Il primo round, in attesa di vedere cosa accadrà in Aula al Senato domani quando arriveranno le mozioni dei vari gruppi parlamentari sul Tav Torino-Lione, è andato in scena ieri. Dopo che da mesi non si risparmiavano attacchi incrociati neanche tanto velati, si sono incontrati gomito a gomito alla presentazione del nuovo hub ferroviario di Rogoredo Milano. Da una parte il ministro delle Infrastrutture Danilo Toninelli, dall’altra il ministro dell’Interno Matteo Salvini. Uno sguardo veloce, una stretta di mano formale, dopodiché silenzi e nulla più. Soltanto – e ancora – attacchi e accuse lanciati l’uno all’altro. Il primo a parlare è stato Toninelli che, poco dopo essere arrivato, ha subito replicato a Salvini che “il Governo non cadrà” su questo e che lui “può minacciare chi vuole”, ma che la mozione presentata dal Movimento 5 stelle per bloccare l’opera “impegna il Parlamento e non” l’Esecutivo. Inoltre Salvini “deve capire che non sta governando con Silvio Berlusconi ma con una forza politica che opera per il bene del Paese”.
Ma per Salvini l’Alta Velocità Torino-Lione, e il tema delle infrastrutture in generale, rimane un punto fondamentale dell’azione di Governo e l’ha sottolineato anche dal palco della conferenza stampa, proprio davanti al ministro Toninelli, che lui ha ribattezzato nelle scorse settimane il ministro “dei blocchi e dei no”. “C’è bisogno di treni veloci e sicuri – ha detto il vicepremier leghista – che sono un passo avanti verso il futuro e l’Europa”. Poi parlando con i giornalisti è tornato a dire che un voto del Parlamento contro il Tav “sarebbe un voto di sfiducia al premier Giuseppe Conte” e quindi al Governo, considerando l’apertura alla realizzazione dell’opera proprio da parte del presidente del Consiglio.
CHI HA VIOLATO LE REGOLE. In realtà, però, chi sta tradendo realmente gli accordi iniziali, contravvenendo a quanto stipulato inizialmente, è il Carroccio. Il contratto di Governo sul punto era chiaro: sarebbe stata necessaria una rivalutazione dell’opera Torino-Lione, una sua ridiscussione. E, nonostante l’analisi costi-benefici non abbia lasciato dubbi sull’inutilità del mega-progetto, il Carroccio non ha mai fatto passi indietro, spalleggiando con partiti come il Partito democratico e Forza Italia. Lavorando, dunque, con le opposizioni e non per il cambiamento tanto auspicato.
LA STRANA ALLEANZA. Non è un caso che adesso, paradossalmente, sono proprio le opposizioni a chiedere a Salvini, dopo il voto sulle mozioni, di staccare la spina.
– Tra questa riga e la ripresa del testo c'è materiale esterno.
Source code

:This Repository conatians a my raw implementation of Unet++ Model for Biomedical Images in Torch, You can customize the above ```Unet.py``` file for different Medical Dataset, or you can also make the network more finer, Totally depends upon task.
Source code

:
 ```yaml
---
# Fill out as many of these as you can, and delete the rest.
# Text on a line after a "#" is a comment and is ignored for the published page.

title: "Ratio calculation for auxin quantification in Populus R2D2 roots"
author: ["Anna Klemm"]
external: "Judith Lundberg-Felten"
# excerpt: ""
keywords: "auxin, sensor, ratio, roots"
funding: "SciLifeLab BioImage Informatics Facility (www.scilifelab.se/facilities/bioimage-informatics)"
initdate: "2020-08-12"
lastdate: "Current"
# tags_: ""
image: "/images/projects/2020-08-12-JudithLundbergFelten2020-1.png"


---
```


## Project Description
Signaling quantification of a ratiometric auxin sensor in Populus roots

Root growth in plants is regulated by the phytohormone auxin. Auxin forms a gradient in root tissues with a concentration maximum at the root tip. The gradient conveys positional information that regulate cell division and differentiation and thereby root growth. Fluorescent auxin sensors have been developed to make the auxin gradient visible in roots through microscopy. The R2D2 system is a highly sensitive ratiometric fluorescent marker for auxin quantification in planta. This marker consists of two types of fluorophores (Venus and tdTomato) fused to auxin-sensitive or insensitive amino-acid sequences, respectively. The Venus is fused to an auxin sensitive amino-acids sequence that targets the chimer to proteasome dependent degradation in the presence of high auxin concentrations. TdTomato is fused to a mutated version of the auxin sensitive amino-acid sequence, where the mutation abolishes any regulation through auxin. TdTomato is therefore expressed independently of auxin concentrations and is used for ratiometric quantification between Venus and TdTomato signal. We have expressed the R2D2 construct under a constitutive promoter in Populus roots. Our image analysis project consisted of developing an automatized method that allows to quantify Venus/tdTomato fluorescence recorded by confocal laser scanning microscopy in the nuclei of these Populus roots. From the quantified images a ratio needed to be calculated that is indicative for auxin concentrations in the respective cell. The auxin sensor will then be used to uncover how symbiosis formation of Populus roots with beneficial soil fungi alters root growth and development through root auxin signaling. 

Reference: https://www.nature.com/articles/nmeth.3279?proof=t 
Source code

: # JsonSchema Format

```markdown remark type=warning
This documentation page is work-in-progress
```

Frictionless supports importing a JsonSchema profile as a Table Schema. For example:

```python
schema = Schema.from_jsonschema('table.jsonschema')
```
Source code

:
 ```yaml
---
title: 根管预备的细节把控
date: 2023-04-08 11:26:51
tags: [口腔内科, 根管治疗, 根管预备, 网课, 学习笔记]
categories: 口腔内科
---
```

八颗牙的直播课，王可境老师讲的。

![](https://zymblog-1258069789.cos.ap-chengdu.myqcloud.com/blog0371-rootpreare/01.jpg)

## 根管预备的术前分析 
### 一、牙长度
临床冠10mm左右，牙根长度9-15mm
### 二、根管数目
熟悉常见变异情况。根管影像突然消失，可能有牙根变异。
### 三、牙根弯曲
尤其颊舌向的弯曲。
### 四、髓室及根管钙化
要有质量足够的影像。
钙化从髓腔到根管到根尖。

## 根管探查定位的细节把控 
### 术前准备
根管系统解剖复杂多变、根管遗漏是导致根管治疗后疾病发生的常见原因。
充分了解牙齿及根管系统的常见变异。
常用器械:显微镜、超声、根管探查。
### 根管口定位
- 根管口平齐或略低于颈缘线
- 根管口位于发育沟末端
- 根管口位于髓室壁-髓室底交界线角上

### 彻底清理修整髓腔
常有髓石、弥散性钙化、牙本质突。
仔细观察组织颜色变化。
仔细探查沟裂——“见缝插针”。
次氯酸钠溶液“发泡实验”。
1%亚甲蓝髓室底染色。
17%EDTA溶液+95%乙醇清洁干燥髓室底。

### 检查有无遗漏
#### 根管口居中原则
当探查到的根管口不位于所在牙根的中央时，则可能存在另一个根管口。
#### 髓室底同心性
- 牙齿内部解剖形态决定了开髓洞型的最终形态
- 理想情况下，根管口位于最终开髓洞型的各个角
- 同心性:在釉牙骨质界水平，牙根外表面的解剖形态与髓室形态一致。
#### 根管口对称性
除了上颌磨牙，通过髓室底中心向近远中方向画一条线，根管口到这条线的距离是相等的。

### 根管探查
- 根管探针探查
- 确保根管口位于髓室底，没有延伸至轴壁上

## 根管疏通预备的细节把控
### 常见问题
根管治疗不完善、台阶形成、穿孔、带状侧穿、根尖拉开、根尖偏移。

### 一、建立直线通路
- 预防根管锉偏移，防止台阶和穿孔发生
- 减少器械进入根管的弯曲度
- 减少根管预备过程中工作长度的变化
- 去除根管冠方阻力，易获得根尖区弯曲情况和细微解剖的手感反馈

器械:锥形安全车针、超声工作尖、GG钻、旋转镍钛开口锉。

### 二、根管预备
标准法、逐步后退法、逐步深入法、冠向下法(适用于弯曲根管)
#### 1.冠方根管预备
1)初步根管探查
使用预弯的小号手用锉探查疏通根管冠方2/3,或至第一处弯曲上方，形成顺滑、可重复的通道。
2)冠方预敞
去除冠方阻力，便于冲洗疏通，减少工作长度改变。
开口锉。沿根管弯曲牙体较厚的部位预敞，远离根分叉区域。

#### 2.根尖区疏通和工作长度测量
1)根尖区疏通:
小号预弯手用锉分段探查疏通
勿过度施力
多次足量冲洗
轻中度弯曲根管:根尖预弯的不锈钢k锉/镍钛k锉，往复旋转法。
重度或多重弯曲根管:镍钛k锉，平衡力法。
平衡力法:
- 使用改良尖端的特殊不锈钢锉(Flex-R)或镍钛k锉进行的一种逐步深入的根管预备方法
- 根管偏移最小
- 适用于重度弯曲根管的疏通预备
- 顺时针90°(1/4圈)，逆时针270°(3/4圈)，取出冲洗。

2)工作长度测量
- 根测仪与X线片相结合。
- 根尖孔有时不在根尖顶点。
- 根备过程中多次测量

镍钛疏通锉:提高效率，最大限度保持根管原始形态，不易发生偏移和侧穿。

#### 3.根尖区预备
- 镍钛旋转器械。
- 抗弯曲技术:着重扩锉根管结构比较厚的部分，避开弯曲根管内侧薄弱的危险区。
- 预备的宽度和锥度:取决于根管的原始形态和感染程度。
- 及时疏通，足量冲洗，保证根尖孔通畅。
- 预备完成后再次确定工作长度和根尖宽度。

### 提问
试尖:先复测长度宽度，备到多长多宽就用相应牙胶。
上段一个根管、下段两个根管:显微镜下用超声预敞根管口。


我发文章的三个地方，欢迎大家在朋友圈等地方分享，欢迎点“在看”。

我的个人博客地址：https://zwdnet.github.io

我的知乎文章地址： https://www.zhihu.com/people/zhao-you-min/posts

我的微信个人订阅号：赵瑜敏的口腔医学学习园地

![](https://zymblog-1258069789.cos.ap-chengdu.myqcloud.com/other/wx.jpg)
Ed è quantomeno paradossale che a farlo siano proprio esponenti del Pd, quello stesso Pd da cui sono arrivate le accuse di “razzismo” e “fascismo”. Chiaro il ragionamento del responsabile Infrastrutture del Pd, Roberto Morassut: “Comunque vada la discussione sulla Tav […] la maggioranza si dividerà su un’opera strategica che però è parte anche di un trattato internazionale. L’opera non può andare avanti con la contrarietà politica del partito di maggioranza relativa e del Ministro delle Infrastrutture, si rischiano boicottaggi, ritardi e aumento dei costi. Se Salvini è un buffone il Governo andrà avanti nonostante il voto divergente delle forze della maggioranza, altrimenti stacchi la spina”.
Non divergono molto le argomentazioni di Fratelli d’Italia e Forza Italia, in un’inedita coalizione non solo contro il Movimento cinque stelle, ma anche contro il contratto di Governo che tanto i Cinque stelle quanto il Carroccio hanno fatto votare ai loro attivisti. E, al di là di tanta retorica, è questo il dato inoppugnabile: i Cinque stelle hanno tenuto fede ai patti con i propri elettori. Non si può certamente dire lo stesso per quanto riguarda la Lega.